··· EXERCISE INPUTS

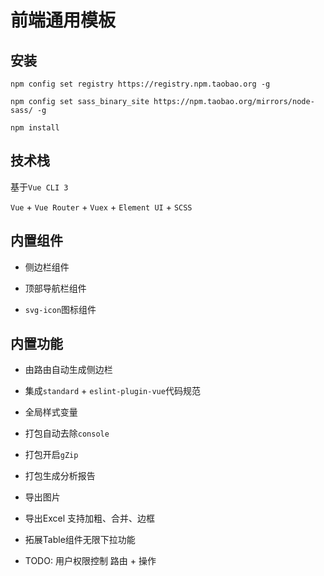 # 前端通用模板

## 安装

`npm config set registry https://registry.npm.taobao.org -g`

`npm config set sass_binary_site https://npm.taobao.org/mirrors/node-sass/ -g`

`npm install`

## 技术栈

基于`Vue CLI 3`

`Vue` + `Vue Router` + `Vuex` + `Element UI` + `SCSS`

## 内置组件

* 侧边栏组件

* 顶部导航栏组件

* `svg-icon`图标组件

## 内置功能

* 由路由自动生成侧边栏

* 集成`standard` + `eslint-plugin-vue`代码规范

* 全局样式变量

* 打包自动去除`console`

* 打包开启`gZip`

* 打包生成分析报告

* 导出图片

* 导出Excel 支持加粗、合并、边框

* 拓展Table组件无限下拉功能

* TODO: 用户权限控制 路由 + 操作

······
··· EXERCISE INPUTS

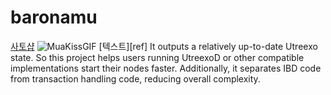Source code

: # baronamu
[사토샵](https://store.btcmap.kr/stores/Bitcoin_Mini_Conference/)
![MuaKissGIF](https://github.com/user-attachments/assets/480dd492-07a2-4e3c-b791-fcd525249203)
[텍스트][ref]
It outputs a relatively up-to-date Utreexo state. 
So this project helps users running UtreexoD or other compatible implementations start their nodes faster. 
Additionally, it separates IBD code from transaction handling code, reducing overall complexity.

······

• [WORK TO COMPLETE]:
In the entries above, one line contains "So this project" and another contains "Additionally, it separates". Reproduce exactly those two lines and the lines between them, nothing else.

• [EXPECTED OUTPUT]:
So this project helps users running UtreexoD or other compatible implementations start their nodes faster. 
Additionally, it separates IBD code from transaction handling code, reducing overall complexity.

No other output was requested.